The Road To Perfect Tees

Like any new start-up, there is an ambition that drives the decisions for a business. For Citizen Wolf, it is to create casual clothing so perfect that every piece becomes your instant favourite, starting with the humble tee. 

So what exactly does that mean, and how do we go about it? 

Like any good product, it starts with the customer. Everybody is unique because we all have different body shapes, dimensions and style preferences. 

So we spent over a year researching and chatting with customers about what would make a perfect tee for them. 

For those who do care about what they wear, good fit is the most important criteria. Clothing may look great on a model, but unless you have the exact same body, it will look different on you. 

Small details - such as where the shoulder seam is or the length of the tee - make a huge difference in appearance. Other details can greatly impact comfort, such as the size of the neck opening or armpit hole. Style decisions like fabric, pockets or curved hems are the finishing touches that make a tee truly personal and unique.


So the first decision for us was to find a way to provide essentially bespoke garments, but at an affordable mass scale. In narrowing down our core product, we’ve looked at hundreds of different fabric types from dozens of suppliers, and settled on a weighty 180gsm organic cotton milled right here in Australia - a unanimous favourite with all our focus groups in blind touch tests. 

To ensure each tee stays the same dimension every time you wear it, we double-wash the the fabric to preshrink it before we even start cutting out the patterns. It's a more time consuming and expensive process, but a detail that makes a big difference. We even add an ezyme to soften the organic cotton to ensure it is more luxurious and comfortable from the very first time you try it on.

But creating the perfect tee is only a small part of the battle - and arguably the easiest. 

A much tougher problem was the buying experience itself: our focus groups were loud and clear in expressing how much they hated it. For many, shopping is a disappointment filled process filled the compromises - trying on multiple garments to find a good fit, then having to deal with issues such as stock or style availability. 

Buying online partially solves the availability issue, but introduces new problems of being able to touch the fabric and test for fit, then dealing with troublesome returns when they aren’t what you expected.

So our second decision was to also rethink the entire customer experience for trying and buying tees. The result is our extremely simple “no measure, no returns” process: you try on our guide tees, tell us the adjustments needed to make it perfect, then we make it for you. All in less than 5 minutes, with nothing to return - ever.

A third consideration we kept top of mind was to be socially, environmentally and ethically conscious.
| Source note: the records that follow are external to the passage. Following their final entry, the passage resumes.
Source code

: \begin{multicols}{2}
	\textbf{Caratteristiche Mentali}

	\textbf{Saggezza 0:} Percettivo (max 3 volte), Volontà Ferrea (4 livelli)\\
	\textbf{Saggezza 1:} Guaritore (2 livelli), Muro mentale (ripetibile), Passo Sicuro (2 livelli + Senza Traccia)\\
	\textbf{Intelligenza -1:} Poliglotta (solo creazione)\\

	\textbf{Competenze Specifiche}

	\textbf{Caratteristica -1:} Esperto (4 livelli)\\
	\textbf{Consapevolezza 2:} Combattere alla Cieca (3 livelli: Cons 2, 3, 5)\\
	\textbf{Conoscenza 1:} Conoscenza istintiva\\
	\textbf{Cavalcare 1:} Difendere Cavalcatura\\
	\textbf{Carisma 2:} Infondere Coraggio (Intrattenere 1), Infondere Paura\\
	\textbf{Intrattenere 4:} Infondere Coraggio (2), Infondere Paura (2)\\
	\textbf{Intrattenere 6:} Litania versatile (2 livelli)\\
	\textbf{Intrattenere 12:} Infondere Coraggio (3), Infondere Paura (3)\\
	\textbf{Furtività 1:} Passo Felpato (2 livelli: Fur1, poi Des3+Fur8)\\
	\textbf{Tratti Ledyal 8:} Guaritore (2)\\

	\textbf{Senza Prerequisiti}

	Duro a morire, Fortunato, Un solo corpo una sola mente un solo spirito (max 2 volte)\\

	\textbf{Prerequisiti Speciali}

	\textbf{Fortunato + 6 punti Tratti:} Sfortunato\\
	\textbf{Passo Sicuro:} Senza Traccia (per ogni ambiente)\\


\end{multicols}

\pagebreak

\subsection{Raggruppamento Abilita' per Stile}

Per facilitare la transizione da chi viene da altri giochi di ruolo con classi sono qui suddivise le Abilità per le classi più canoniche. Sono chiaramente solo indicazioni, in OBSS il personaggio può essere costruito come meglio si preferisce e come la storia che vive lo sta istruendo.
The fashion industry has had a bad reputation with sweatshop labour, ecologically damaging and wasteful practices.

By rethinking the entire production system by making each garment only on-demand Sydney with locally sourced, eco-friendly fabrics and processes, we can minimise the negative impacts. Our focus on quality means our clothing is better fitting and more durable, further reducing wastage.

So the end result of all this may be a simple tee shirt, but one we believe is perfect because it is free of any compromises.

We want it to be the best tee shirts you’ve ever worn, because it is custom made to perfectly suit the only preferences that matter: yours.

We want to create the best shopping experience by removing all the frustrations associated with fit, stock and materials.

And we want you to feel great wearing them, not just because of how great it fits and how it looks, but also because you’re supporting ethical and eco-friendly practices.

For us, perfect is not just the end goal, but simply a starting point to build on.